-- Records provided --
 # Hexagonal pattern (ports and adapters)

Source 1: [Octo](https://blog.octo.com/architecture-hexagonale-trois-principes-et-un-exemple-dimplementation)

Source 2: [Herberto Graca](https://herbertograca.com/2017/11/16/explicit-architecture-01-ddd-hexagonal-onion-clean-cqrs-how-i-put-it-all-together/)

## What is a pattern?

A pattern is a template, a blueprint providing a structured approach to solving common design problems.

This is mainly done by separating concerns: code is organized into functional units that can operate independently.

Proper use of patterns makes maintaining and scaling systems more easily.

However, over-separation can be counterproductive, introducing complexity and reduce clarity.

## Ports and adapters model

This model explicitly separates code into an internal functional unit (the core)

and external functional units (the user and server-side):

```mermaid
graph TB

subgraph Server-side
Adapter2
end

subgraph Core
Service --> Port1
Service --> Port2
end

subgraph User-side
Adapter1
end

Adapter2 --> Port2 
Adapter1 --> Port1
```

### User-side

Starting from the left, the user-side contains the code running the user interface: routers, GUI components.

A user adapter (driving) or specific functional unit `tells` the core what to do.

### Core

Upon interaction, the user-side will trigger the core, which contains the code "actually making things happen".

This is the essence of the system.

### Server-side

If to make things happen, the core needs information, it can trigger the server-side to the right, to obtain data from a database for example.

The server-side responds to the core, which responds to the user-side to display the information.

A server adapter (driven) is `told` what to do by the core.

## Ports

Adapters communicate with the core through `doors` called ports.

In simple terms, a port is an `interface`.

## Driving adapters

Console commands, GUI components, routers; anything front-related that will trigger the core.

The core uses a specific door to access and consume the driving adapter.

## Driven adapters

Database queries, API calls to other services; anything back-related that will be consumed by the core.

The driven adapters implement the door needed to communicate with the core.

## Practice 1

--

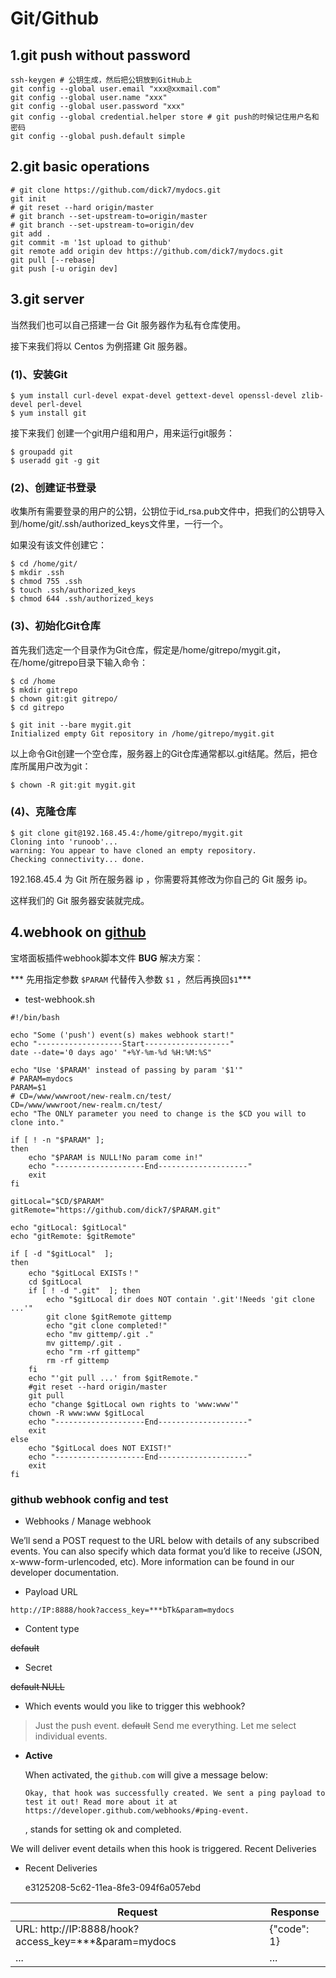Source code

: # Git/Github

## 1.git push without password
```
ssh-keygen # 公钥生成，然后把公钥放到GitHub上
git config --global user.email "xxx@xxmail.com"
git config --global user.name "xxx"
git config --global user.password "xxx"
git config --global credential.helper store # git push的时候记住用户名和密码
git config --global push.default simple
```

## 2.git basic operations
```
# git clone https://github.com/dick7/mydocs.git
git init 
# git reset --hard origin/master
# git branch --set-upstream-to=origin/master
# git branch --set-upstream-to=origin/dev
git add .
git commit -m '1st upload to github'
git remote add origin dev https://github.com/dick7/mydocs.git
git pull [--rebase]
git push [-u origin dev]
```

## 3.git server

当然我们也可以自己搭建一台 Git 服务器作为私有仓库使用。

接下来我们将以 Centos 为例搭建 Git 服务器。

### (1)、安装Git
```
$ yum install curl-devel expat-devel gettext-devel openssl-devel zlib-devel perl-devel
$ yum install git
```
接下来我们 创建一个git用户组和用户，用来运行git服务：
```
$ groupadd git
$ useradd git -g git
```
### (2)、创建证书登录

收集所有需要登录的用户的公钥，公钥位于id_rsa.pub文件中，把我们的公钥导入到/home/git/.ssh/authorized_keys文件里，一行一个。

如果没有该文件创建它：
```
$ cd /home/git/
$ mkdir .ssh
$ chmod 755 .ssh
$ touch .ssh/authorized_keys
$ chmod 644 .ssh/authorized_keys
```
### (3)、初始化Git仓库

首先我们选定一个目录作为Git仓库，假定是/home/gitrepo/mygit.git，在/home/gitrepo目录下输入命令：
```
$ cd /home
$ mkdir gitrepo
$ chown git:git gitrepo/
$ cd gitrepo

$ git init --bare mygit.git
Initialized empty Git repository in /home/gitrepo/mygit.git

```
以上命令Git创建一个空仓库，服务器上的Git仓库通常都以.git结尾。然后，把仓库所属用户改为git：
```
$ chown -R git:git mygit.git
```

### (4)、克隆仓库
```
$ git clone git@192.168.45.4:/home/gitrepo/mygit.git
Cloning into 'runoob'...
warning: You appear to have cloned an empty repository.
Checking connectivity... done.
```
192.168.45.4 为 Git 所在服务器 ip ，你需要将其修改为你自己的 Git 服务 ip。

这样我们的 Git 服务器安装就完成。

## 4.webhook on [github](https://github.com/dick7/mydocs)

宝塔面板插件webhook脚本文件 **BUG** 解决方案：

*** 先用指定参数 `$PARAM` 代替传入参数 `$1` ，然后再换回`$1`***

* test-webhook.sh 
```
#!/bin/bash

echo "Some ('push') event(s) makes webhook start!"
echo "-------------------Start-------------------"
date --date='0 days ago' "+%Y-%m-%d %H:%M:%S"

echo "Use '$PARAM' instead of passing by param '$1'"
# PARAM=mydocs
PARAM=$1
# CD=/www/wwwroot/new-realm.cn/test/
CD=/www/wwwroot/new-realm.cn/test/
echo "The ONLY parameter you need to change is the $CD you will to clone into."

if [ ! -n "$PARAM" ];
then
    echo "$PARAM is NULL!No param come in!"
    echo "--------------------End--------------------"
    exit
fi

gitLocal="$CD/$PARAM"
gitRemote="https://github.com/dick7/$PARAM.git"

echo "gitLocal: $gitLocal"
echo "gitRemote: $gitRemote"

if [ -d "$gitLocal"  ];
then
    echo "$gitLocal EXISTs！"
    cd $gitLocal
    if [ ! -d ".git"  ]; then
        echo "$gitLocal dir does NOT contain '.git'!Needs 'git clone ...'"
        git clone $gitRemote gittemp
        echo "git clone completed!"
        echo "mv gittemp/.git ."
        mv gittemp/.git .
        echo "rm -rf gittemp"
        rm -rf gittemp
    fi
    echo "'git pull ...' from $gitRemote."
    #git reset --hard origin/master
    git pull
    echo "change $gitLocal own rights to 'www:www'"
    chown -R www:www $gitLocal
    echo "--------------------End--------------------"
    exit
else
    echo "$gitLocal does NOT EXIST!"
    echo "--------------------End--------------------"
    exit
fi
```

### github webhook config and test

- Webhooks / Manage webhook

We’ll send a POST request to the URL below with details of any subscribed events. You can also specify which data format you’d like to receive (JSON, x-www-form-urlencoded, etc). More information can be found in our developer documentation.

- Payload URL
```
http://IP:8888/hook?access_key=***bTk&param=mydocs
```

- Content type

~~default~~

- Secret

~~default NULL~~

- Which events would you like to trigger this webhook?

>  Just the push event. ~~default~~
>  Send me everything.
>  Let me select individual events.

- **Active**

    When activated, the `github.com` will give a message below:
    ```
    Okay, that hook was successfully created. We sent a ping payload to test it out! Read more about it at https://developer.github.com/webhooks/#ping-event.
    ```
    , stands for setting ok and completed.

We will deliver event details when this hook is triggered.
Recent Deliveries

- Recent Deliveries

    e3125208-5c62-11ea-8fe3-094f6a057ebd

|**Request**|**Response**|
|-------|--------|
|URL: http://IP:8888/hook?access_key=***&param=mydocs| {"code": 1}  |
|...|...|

-- Activity --
Copy out each line of the listing that holds "gitrepo".

-- Output for this task --
首先我们选定一个目录作为Git仓库，假定是/home/gitrepo/mygit.git，在/home/gitrepo目录下输入命令：
$ mkdir gitrepo
$ chown git:git gitrepo/
$ cd gitrepo
Initialized empty Git repository in /home/gitrepo/mygit.git
$ git clone git@192.168.45.4:/home/gitrepo/mygit.git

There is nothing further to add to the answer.